I don't know anything about the Premiere; I have the previous generation Tivo 3's and HD's. But I never much liked Tivo Desktop as it glitched sometims and I wanted turnkey and family-friendly, so I use pytivo and streambaby. These are extremely easy to install and use if you have a Mac (a very old but still fine application called pyTivoX installs them both) and not too bad either if you only have a commodity pc.

But truth be known we're gravitating away from Tivo as a platform in favor of a computer-based media center where the computer plays the files (sometimes sourced from the Tivo but mostly from elsewhere). We like Plex for this purpose.


----------



## ThAbtO (Apr 6, 2000)

I use PyTivo, but you have to make sure your Tivo has Tivo service subscription (required), and in your tivo.com account, under DVR Preferences, to have Transfers and Downloads checkbox'd. As well as have a Media Access Key, assigned to your account, and Tivo. The key is used in Desktop, PyTivo etc., to decrypt


----------



## xberk (Dec 3, 2011)

Thanks for the reply guys .. pyTIVO looks like a way to go .. was completely unaware of PLEX .. I run a Win7 PC .. Probably will give Tivo Desktop a try for $25 .. my wife would find that the easiest to deal with if the videos could just appear like everything else in her PlayList in folder. Seems like the TIVO solution is to transfer the videos to the Tivo hard drive so they are not streamed but look like everything else to the TIVO for playback. Does pyTIVO do the same thing?


----------



## jrtroo (Feb 4, 2008)

Yes, but pytivo also allows you to push these to the TiVo from your PC. They will then show up in the NPL.

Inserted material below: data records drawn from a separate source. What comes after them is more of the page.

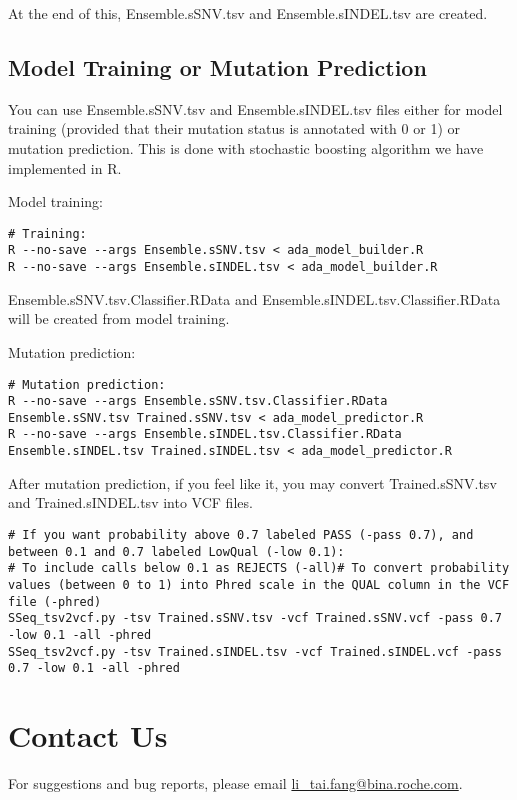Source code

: \documentclass[10pt,letterpaper]{article}
\begin{document}
\begin{sloppypar}
At the end of this, Ensemble.sSNV.tsv and Ensemble.sINDEL.tsv are created. 



\subsection{Model Training or Mutation Prediction}

You can use Ensemble.sSNV.tsv and Ensemble.sINDEL.tsv files either for model training (provided that their mutation status is annotated with 0 or 1) or mutation prediction. This is done with stochastic boosting algorithm we have implemented in R. 
	
Model training:
\begin{lstlisting}
# Training:
R --no-save --args Ensemble.sSNV.tsv < ada_model_builder.R
R --no-save --args Ensemble.sINDEL.tsv < ada_model_builder.R
\end{lstlisting}
	
Ensemble.sSNV.tsv.Classifier.RData and Ensemble.sINDEL.tsv.Classifier.RData will be created from model training.
	

Mutation prediction:
	
\begin{lstlisting}
# Mutation prediction:
R --no-save --args Ensemble.sSNV.tsv.Classifier.RData Ensemble.sSNV.tsv Trained.sSNV.tsv < ada_model_predictor.R
R --no-save --args Ensemble.sINDEL.tsv.Classifier.RData Ensemble.sINDEL.tsv Trained.sINDEL.tsv < ada_model_predictor.R
\end{lstlisting}

	
After mutation prediction, if you feel like it, you may convert Trained.sSNV.tsv and Trained.sINDEL.tsv into VCF files. 

\begin{lstlisting}
# If you want probability above 0.7 labeled PASS (-pass 0.7), and between 0.1 and 0.7 labeled LowQual (-low 0.1):
# To include calls below 0.1 as REJECTS (-all)# To convert probability values (between 0 to 1) into Phred scale in the QUAL column in the VCF file (-phred)
SSeq_tsv2vcf.py -tsv Trained.sSNV.tsv -vcf Trained.sSNV.vcf -pass 0.7 -low 0.1 -all -phred
SSeq_tsv2vcf.py -tsv Trained.sINDEL.tsv -vcf Trained.sINDEL.vcf -pass 0.7 -low 0.1 -all -phred
\end{lstlisting}




\section{Contact Us}
For suggestions and bug reports, please email \href{mailto:li_tai.fang@bina.roche.com}{li\_tai.fang@bina.roche.com}.


\end{sloppypar}
\end{document}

Tivo Desktop is free- you need to only pay for the Plus version.


----------



## xberk (Dec 3, 2011)

jrtroo said:


> Yes, but pytivo also allows you to push these to the TiVo from your PC. They will then show up in the NPL.
> 
> Tivo Desktop is free- you need to only pay for the Plus version.


Will the free version handle video? I thought you needed to pay for the version that transfers video.


----------



## windracer (Jan 3, 2003)

The free version of TiVo Desktop will handle video transfers back to your TiVo, as long as it's in specific formats (MPEG-2). It won't do any transcoding.

There's a link in my sig to a blog post I wrote a while back about the different third-party software options available. There are also some good FAQs on this forum (I think they're still in the TiVo HD area).


----------



## caddyroger (Mar 15, 2005)

xberk said:


> Will the free version handle video? I thought you needed to pay for the version that transfers video.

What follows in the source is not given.